▸ WORK TASK
Each line of the data below from the one holding "share a vertex." to the one holding "of additional edges.", inclusive, is to be reproduced exactly; no other line belongs in the answer.

▸ GIVEN DATA
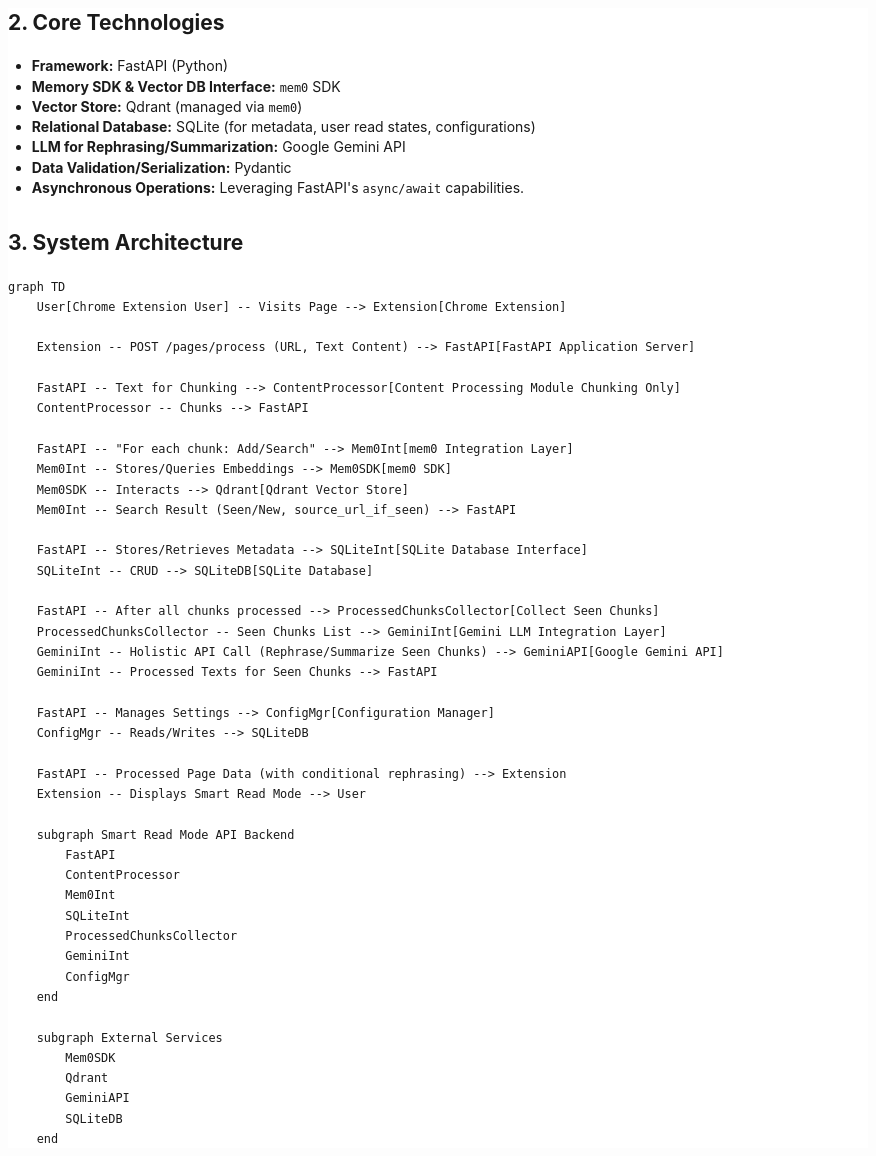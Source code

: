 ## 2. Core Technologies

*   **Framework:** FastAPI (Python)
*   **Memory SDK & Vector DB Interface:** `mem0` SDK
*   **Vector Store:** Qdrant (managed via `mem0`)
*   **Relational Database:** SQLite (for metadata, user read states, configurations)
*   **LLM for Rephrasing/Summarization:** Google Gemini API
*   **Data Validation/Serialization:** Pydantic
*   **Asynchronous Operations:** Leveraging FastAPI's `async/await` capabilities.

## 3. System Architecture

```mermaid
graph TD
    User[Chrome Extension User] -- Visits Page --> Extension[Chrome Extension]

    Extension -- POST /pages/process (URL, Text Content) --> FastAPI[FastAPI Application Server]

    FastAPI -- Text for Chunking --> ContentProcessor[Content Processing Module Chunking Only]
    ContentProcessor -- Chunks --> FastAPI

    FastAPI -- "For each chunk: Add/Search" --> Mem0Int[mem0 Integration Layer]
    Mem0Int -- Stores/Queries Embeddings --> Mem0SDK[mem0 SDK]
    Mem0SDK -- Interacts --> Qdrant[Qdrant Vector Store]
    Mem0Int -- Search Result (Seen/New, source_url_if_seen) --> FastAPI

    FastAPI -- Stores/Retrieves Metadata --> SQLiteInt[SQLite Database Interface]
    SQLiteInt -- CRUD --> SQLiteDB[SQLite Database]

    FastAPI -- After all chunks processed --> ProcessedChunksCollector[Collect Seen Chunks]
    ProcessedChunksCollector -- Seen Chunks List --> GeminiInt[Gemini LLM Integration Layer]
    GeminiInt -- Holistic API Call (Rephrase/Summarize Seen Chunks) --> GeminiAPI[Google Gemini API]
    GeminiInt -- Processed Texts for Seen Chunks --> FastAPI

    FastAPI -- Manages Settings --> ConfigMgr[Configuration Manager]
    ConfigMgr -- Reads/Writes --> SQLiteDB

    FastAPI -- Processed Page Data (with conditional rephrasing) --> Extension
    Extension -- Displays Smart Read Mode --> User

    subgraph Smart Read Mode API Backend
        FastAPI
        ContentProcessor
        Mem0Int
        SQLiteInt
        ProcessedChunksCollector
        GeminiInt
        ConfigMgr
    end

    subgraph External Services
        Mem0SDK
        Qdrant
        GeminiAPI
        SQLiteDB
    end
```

---

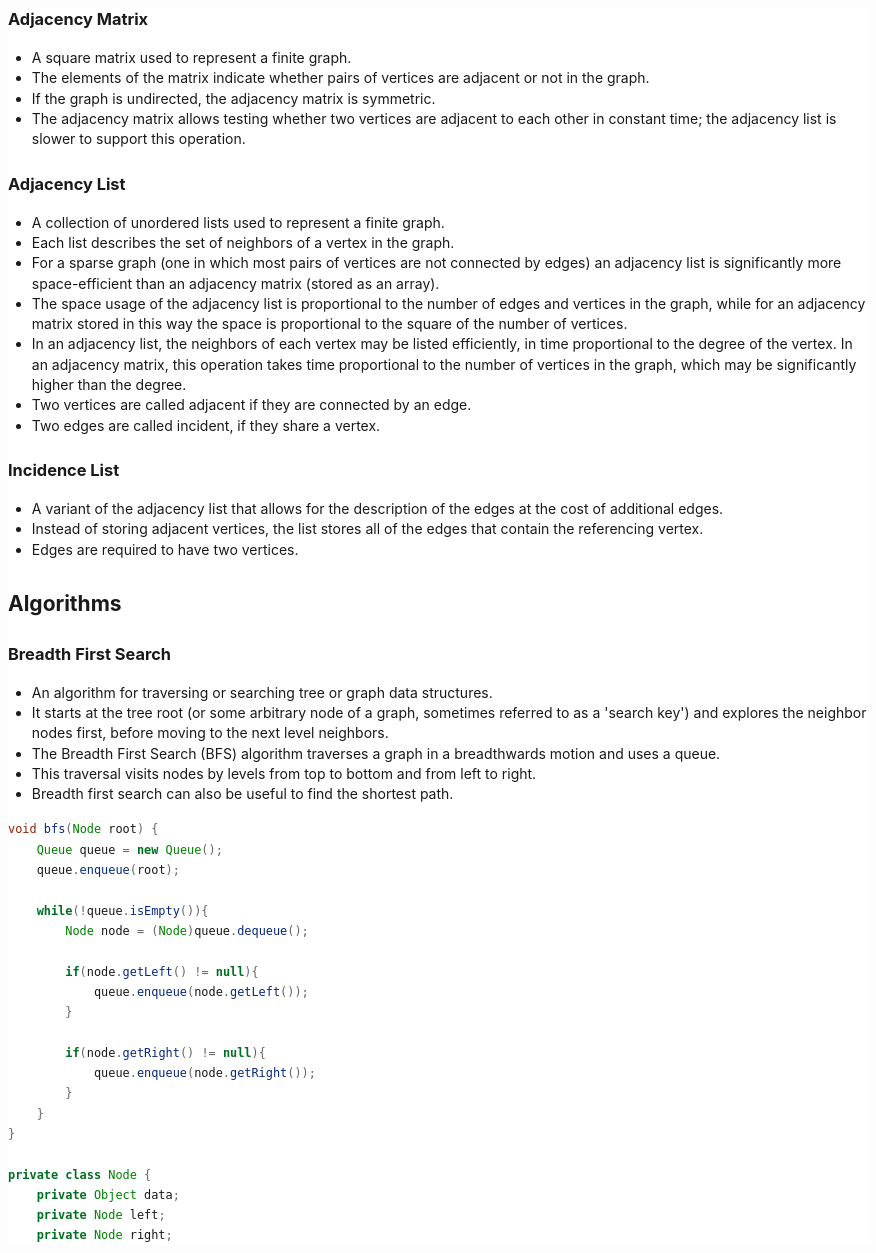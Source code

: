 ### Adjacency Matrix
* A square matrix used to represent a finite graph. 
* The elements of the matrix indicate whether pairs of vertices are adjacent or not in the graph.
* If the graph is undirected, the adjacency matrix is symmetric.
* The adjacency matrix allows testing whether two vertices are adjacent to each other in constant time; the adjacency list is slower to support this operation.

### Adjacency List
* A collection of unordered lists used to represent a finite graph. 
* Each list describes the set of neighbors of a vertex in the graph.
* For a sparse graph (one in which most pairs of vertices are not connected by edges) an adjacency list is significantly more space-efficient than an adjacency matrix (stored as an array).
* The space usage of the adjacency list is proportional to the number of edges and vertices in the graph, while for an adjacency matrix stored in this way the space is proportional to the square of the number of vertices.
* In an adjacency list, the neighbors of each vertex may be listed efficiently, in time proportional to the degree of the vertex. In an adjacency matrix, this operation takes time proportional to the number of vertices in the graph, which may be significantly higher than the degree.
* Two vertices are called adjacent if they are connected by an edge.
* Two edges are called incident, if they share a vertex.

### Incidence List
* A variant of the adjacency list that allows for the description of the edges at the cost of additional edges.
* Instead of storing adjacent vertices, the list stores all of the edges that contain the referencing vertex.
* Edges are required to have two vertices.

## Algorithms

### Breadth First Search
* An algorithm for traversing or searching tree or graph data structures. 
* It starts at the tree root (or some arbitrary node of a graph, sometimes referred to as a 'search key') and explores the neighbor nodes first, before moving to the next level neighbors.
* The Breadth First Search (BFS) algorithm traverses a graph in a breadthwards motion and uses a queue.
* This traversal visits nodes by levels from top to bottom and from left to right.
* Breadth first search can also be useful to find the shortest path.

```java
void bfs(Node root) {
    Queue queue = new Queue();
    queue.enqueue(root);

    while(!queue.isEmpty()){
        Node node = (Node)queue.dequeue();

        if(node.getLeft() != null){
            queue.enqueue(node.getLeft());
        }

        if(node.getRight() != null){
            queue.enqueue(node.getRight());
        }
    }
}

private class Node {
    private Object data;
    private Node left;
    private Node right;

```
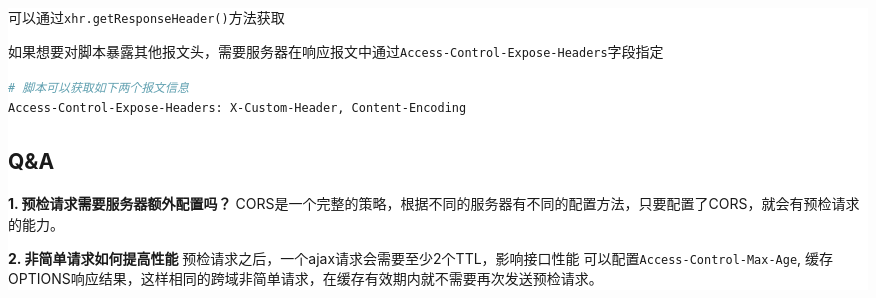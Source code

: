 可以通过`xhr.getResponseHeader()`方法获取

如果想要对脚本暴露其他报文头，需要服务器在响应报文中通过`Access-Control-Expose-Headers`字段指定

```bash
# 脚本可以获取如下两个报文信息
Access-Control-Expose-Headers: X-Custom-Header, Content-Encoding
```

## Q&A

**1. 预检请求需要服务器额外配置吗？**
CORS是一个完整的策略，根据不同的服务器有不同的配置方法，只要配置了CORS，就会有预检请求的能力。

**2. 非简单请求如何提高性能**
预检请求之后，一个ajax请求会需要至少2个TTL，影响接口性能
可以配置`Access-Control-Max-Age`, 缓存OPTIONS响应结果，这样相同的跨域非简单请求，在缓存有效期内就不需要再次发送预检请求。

▸ RESPONSE AREA
* Two edges are called incident, if they share a vertex.

### Incidence List
* A variant of the adjacency list that allows for the description of the edges at the cost of additional edges.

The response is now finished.